* What is needed *
Whenever a line in this data holds the word "quânticas", report that line in full.
_____
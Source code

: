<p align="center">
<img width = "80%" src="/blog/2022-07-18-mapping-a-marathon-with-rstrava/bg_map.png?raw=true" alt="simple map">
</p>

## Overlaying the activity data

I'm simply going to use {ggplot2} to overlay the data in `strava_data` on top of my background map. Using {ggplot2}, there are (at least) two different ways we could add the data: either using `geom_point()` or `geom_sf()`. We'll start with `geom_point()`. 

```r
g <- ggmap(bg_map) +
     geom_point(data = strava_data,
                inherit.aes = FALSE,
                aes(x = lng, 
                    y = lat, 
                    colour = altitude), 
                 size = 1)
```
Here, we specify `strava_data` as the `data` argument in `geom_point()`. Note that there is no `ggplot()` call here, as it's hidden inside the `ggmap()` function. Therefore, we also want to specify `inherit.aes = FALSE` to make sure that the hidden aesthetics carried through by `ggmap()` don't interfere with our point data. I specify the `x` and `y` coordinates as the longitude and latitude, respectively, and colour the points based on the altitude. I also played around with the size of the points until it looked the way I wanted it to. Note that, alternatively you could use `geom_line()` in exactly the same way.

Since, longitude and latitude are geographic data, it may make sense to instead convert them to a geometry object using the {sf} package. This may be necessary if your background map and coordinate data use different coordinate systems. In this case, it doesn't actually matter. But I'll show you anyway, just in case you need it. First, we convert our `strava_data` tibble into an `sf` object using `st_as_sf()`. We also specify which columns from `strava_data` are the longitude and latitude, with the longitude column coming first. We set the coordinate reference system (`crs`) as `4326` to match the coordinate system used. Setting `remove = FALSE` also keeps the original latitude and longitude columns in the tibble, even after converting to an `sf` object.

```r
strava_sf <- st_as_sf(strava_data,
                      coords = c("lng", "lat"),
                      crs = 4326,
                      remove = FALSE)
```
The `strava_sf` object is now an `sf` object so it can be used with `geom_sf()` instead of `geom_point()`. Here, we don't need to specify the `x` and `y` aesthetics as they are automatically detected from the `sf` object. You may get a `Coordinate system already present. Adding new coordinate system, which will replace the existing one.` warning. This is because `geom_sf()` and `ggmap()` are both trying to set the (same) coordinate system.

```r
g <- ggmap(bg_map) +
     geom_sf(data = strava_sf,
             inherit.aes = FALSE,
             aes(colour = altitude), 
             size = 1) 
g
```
_____
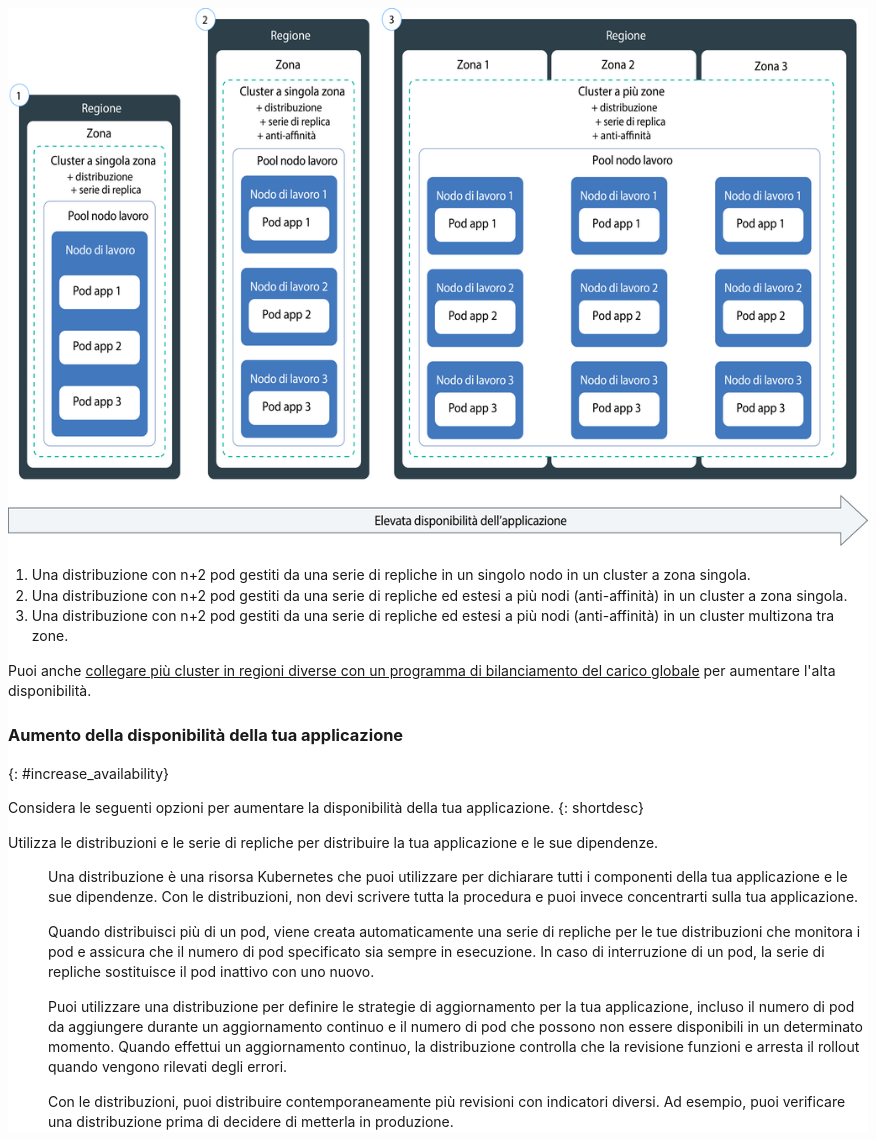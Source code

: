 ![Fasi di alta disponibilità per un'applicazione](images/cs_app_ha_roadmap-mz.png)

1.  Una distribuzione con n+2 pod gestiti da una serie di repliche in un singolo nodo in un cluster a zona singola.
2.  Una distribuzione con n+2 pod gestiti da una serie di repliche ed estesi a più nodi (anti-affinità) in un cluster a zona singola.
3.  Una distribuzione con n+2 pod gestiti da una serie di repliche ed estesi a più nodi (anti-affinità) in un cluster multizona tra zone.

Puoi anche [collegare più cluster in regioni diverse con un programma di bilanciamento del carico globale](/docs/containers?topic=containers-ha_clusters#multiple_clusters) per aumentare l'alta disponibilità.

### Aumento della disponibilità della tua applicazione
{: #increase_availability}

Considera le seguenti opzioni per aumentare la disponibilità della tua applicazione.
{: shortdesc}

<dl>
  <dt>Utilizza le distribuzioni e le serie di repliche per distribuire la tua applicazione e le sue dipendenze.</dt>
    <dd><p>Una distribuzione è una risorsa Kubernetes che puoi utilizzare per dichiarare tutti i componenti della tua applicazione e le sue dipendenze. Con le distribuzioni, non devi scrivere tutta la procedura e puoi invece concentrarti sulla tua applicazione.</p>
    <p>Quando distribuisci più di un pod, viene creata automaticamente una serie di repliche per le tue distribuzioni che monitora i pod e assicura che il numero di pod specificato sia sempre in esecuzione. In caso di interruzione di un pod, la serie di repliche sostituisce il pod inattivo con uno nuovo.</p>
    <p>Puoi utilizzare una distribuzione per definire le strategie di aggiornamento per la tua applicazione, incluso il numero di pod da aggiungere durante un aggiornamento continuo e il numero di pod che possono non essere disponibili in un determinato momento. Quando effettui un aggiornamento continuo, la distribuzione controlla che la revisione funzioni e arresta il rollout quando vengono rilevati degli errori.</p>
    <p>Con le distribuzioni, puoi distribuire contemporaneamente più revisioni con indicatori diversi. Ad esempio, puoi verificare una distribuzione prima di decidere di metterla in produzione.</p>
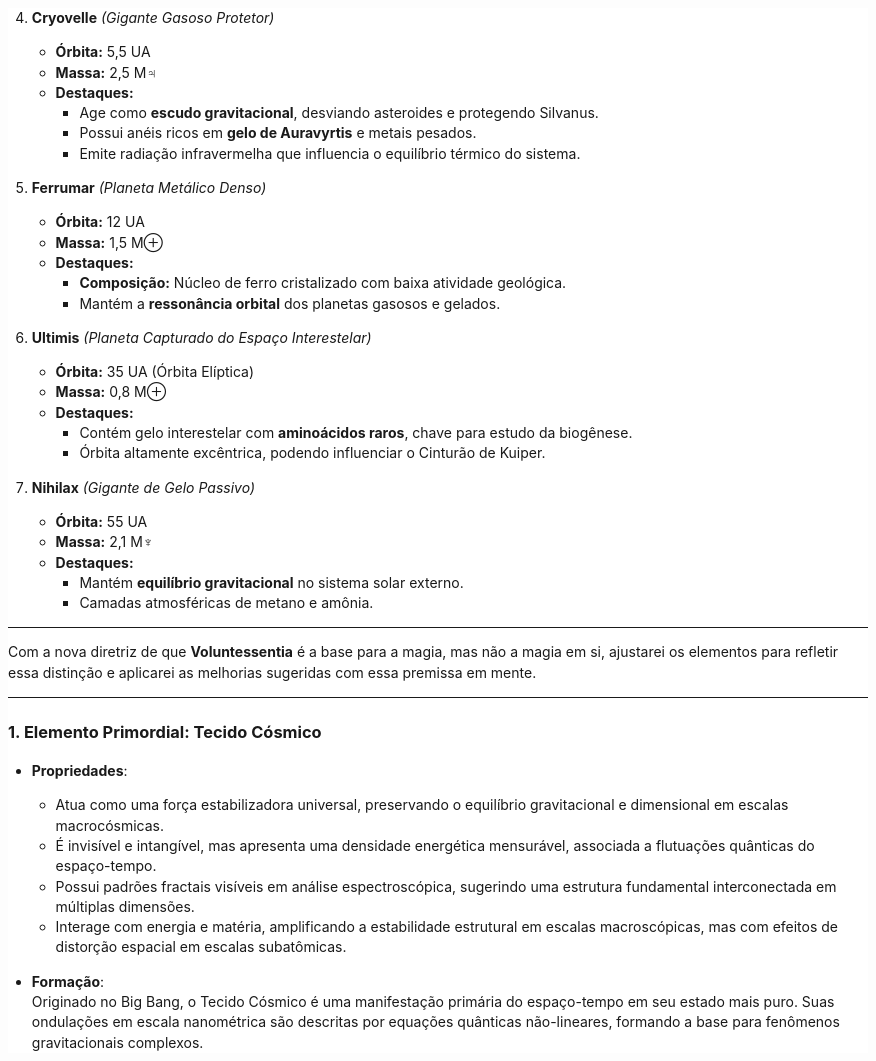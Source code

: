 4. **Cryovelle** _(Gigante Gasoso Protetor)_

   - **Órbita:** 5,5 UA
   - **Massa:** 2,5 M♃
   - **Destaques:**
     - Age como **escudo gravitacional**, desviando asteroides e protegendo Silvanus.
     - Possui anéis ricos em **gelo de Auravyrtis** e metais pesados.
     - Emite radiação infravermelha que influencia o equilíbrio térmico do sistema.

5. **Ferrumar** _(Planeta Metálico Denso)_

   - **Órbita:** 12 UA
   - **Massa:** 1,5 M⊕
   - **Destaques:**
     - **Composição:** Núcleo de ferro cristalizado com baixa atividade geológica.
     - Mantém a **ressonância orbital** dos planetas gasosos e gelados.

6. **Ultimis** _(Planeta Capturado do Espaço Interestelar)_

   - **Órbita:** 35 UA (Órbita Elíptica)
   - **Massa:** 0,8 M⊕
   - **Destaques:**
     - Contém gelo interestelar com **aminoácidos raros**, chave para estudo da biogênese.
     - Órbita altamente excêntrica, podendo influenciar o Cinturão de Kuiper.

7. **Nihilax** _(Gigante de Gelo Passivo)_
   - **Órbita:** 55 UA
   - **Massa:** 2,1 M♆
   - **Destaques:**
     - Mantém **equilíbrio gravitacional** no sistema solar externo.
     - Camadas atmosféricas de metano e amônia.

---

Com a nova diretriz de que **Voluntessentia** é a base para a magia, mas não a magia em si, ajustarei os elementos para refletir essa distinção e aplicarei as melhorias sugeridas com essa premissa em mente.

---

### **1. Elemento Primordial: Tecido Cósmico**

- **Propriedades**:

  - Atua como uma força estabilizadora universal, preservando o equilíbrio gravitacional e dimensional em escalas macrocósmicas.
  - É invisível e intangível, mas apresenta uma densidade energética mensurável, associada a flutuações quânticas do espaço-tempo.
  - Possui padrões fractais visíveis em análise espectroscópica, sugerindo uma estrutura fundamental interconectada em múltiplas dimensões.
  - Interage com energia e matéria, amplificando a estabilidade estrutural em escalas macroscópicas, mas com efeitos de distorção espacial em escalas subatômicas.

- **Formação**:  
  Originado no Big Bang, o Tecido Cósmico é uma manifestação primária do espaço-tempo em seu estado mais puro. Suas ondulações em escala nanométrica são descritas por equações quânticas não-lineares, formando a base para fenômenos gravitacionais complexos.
_____
* Task solution *
  - É invisível e intangível, mas apresenta uma densidade energética mensurável, associada a flutuações quânticas do espaço-tempo.
  Originado no Big Bang, o Tecido Cósmico é uma manifestação primária do espaço-tempo em seu estado mais puro. Suas ondulações em escala nanométrica são descritas por equações quânticas não-lineares, formando a base para fenômenos gravitacionais complexos.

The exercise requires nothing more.